Correct! Its the only pic i had that fitted the brief in any way.


----------



## Bratwurst (Jan 23, 2009)

Really like 3, but it's not my winner.


----------



## spitfire (Feb 10, 2007)

Another bump


----------



## Maxtor (Feb 23, 2007)

Any more votes guys? Ta :thumb:


Maxtor.


----------



## spitfire (Feb 10, 2007)

Just a few days left to vote.


----------



## Auto Detox (Dec 22, 2007)

Come on guys get those last votes in please ! :thumb:


----------



## SubtleAggressiv (Jul 17, 2010)

Its number 9 for me, just fits perfectly with how Im feeling. Also as winters fast approaching...


----------



## spitfire (Feb 10, 2007)

Congratulations to cheekeemonkey:thumb:

and well done to all who entered


----------



## chisai (Jan 1, 2009)

Well done cheekeemonkey.
And thanks Spitfire. Does this mean you can now enter future comps?


----------



## Buck (Jan 16, 2008)

Thanks to everyone who voted for my photo - very humbling when you see the standard of the other entries - thanks again

Adrian


----------



## Auto Detox (Dec 22, 2007)

cheekeemonkey said:


> Thanks to everyone who voted for my photo - very humbling when you see the standard of the other entries - thanks again
> 
> Adrian


Hi Adrian

Congratulations on the winning entry, please pm me your address details & I will get this lovely pot of wax out to you after the holiday weekend

Thanks again to everyone who took part in the comp' photo's & voting :thumb:

Cheers
Barry


----------



## minimadgriff (Jul 8, 2007)

Well done Mr Cheeky Monkey!


----------



## Maxtor (Feb 23, 2007)

Well done mate. :thumb: Time to wax on and wax off! Thanks to Baz.:thumb:


Maxtor.


----------



## spitfire (Feb 10, 2007)

chisai said:


> Well done cheekeemonkey.
> And thanks Spitfire. Does this mean you can now enter future comps?
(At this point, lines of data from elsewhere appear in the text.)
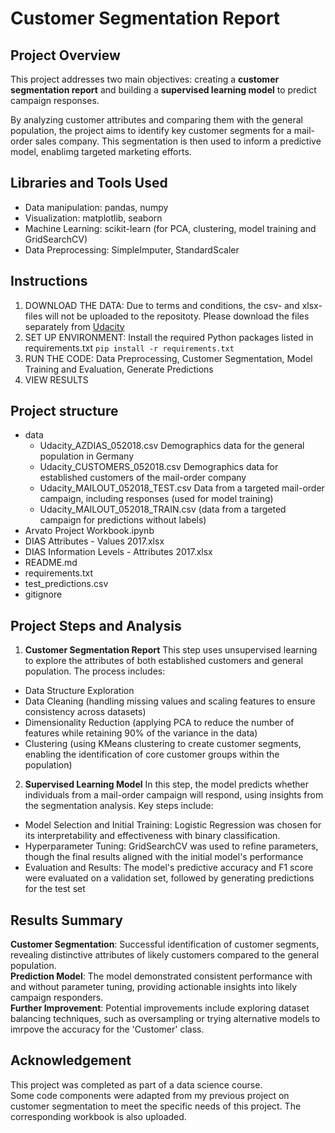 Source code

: # Customer Segmentation Report

## Project Overview
This project addresses two main objectives: creating a **customer segmentation report** and building a **supervised learning model** to predict campaign responses.<br>

By analyzing customer attributes and comparing them with the general population, the project aims to identify key customer segments for a mail-order sales company. This segmentation is then used to inform a predictive model, enablimg targeted marketing efforts.

## Libraries and Tools Used
- Data manipulation: pandas, numpy
- Visualization: matplotlib, seaborn
- Machine Learning: scikit-learn (for PCA, clustering, model training and GridSearchCV)
- Data Preprocessing: SimpleImputer, StandardScaler

## Instructions
1. DOWNLOAD THE DATA: Due to terms and conditions, the csv- and xlsx- files will not be uploaded to the repositoty. Please download the files separately from [Udacity](https://learn.udacity.com/nanodegrees/nd025/parts/cd1971/lessons/060c9981-1989-486c-b002-f4975ac590de/concepts/241b6561-2146-45e8-ab37-c4566d52e25a?lesson_tab=lesson)
2. SET UP ENVIRONMENT: Install the required Python packages listed in requirements.txt `pip install -r requirements.txt`
3. RUN THE CODE: Data Preprocessing, Customer Segmentation, Model Training and Evaluation, Generate Predictions
4. VIEW RESULTS

## Project structure
- data
    - Udacity_AZDIAS_052018.csv Demographics data for the general population in Germany
    - Udacity_CUSTOMERS_052018.csv Demographics data for established customers of the mail-order company
    - Udacity_MAILOUT_052018_TEST.csv Data from a targeted mail-order campaign, including responses (used for model training)
    - Udacity_MAILOUT_052018_TRAIN.csv (data from a targeted campaign for predictions without labels)
- Arvato Project Workbook.ipynb
- DIAS Attributes - Values 2017.xlsx
- DIAS Information Levels - Attributes 2017.xlsx
- README.md
- requirements.txt
- test_predictions.csv
- gitignore

## Project Steps and Analysis
1. **Customer Segmentation Report**
This step uses unsupervised learning to explore the attributes of both established customers and general population. The process includes:
- Data Structure Exploration 
- Data Cleaning (handling missing values and scaling features to ensure consistency across datasets)
- Dimensionality Reduction (applying PCA to reduce the number of features while retaining 90% of the variance in the data)
- Clustering (using KMeans clustering to create customer segments, enabling the identification of core customer groups within the population)
2. **Supervised Learning Model**
In this step, the model predicts whether individuals from a mail-order campaign will respond, using insights from the segmentation analysis. Key steps include:
- Model Selection and Initial Training: Logistic Regression was chosen for its interpretability and effectiveness with binary classification.
- Hyperparameter Tuning: GridSearchCV was used to refine parameters, though the final results aligned with the initial model's performance
- Evaluation and Results: The model's predictive accuracy and F1 score were evaluated on a validation set, followed by generating predictions for the test set

## Results Summary
**Customer Segmentation**: Successful identification of customer segments, revealing distinctive attributes of likely customers compared to the general population.<br>
**Prediction Model**: The model demonstrated consistent performance with and without parameter tuning, providing actionable insights into likely campaign responders.<br>
**Further Improvement**: Potential improvements include exploring dataset balancing techniques, such as oversampling or trying alternative models to imrpove the accuracy for the 'Customer' class.

## Acknowledgement
This project was completed as part of a data science course.<br>
Some code components were adapted from my previous project on customer segmentation to meet the specific needs of this project. The corresponding workbook is also uploaded.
Well I suppose it does but I wont be entering in the forseeable future. In fact I'll be taking a complete break from DW until I rekindle my interest.


----------



## Gruffs (Dec 10, 2007)

spitfire said:


> Well I suppose it does but I wont be entering in the forseeable future. In fact I'll be taking a complete break from DW until I rekindle my interest.
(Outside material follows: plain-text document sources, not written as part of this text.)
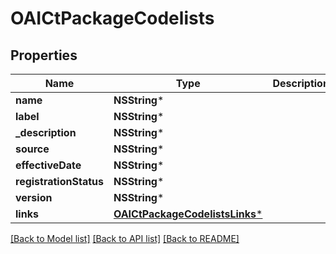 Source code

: # OAICtPackageCodelists

## Properties
Name | Type | Description | Notes
------------ | ------------- | ------------- | -------------
**name** | **NSString*** |  | [optional] 
**label** | **NSString*** |  | [optional] 
**_description** | **NSString*** |  | [optional] 
**source** | **NSString*** |  | [optional] 
**effectiveDate** | **NSString*** |  | [optional] 
**registrationStatus** | **NSString*** |  | [optional] 
**version** | **NSString*** |  | [optional] 
**links** | [**OAICtPackageCodelistsLinks***](OAICtPackageCodelistsLinks.md) |  | [optional] 

[[Back to Model list]](../README.md#documentation-for-models) [[Back to API list]](../README.md#documentation-for-api-endpoints) [[Back to README]](../README.md)


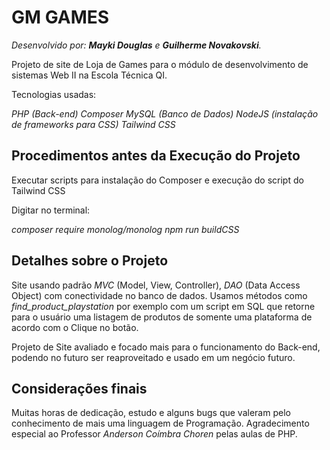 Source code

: # GM GAMES

*Desenvolvido por: **Mayki Douglas** e **Guilherme Novakovski**.*

Projeto de site de Loja de Games para o módulo de desenvolvimento de sistemas Web II na Escola Técnica QI.

Tecnologias usadas:

*PHP (Back-end)*
*Composer*
*MySQL (Banco de Dados)*
*NodeJS (instalação de frameworks para CSS)*
*Tailwind CSS*

## Procedimentos antes da Execução do Projeto

Executar scripts para instalação do Composer e execução do script do Tailwind CSS

Digitar no terminal:

*composer require monolog/monolog*
*npm run buildCSS*

## Detalhes sobre o Projeto

Site usando padrão *MVC* (Model, View, Controller), *DAO* (Data Access Object) com conectividade no banco de dados.
Usamos métodos como *find_product_playstation* por exemplo com um script em SQL que retorne para o usuário uma listagem de produtos de somente uma plataforma de acordo com o Clique no botão.

Projeto de Site avaliado e focado mais para o funcionamento do Back-end, podendo no futuro ser reaproveitado e usado em um negócio futuro.

## Considerações finais

Muitas horas de dedicação, estudo e alguns bugs que valeram pelo conhecimento de mais uma linguagem de Programação. Agradecimento especial ao Professor *Anderson Coímbra Choren* pelas aulas de PHP.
Sorry to hear that Spitfire.

Enjoy your sabbatical nad thanks for all you have done hear and in the green room. :thumb::thumb:


----------



## Razzzle (Jul 3, 2010)

cheekeemonkey said:


> Thanks to everyone who voted for my photo - very humbling when you see the standard of the other entries - thanks again
> 
> Adrian


Nice one matey great photo, kind of gutted that mine didnt make it but oh well.
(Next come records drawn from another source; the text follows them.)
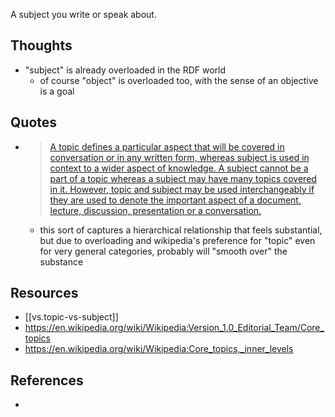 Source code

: 


A subject you write or speak about.

## Thoughts

- "subject" is already overloaded in the RDF world
  - of course "object" is overloaded too, with the sense of an objective is a goal

## Quotes

- > [A topic defines a particular aspect that will be covered in conversation or in any written form, whereas subject is used in context to a wider aspect of knowledge. A subject cannot be a part of a topic whereas a subject may have many topics covered in it. However, topic and subject may be used interchangeably if they are used to denote the important aspect of a document, lecture, discussion, presentation or a conversation.][1] 
  - this sort of captures a hierarchical relationship that feels substantial, but due to overloading and wikipedia's preference for "topic" even for very general categories, probably will "smooth over" the substance

## Resources
- [[vs.topic-vs-subject]]
- https://en.wikipedia.org/wiki/Wikipedia:Version_1.0_Editorial_Team/Core_topics
- https://en.wikipedia.org/wiki/Wikipedia:Core_topics,_inner_levels

## References

- [1]: http://www.speakupcroatia.com/topic-vs-subject-vs-theme/ "“Topic” VS “subject” VS “theme”"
Suppose I will have to buy some now when payday comes around 

Daz.


----------



## Buck (Jan 16, 2008)

Maxtor said:


> Well done mate. :thumb: Time to wax on and wax off! Thanks to Baz.:thumb:
> 
> Maxtor.


Hmmm that'll be nice - just intime for the new car - when I decide what I'm getting :lol:


----------



## pooma (Apr 12, 2008)

Well done cheekeemonkey, a deserved winner.


----------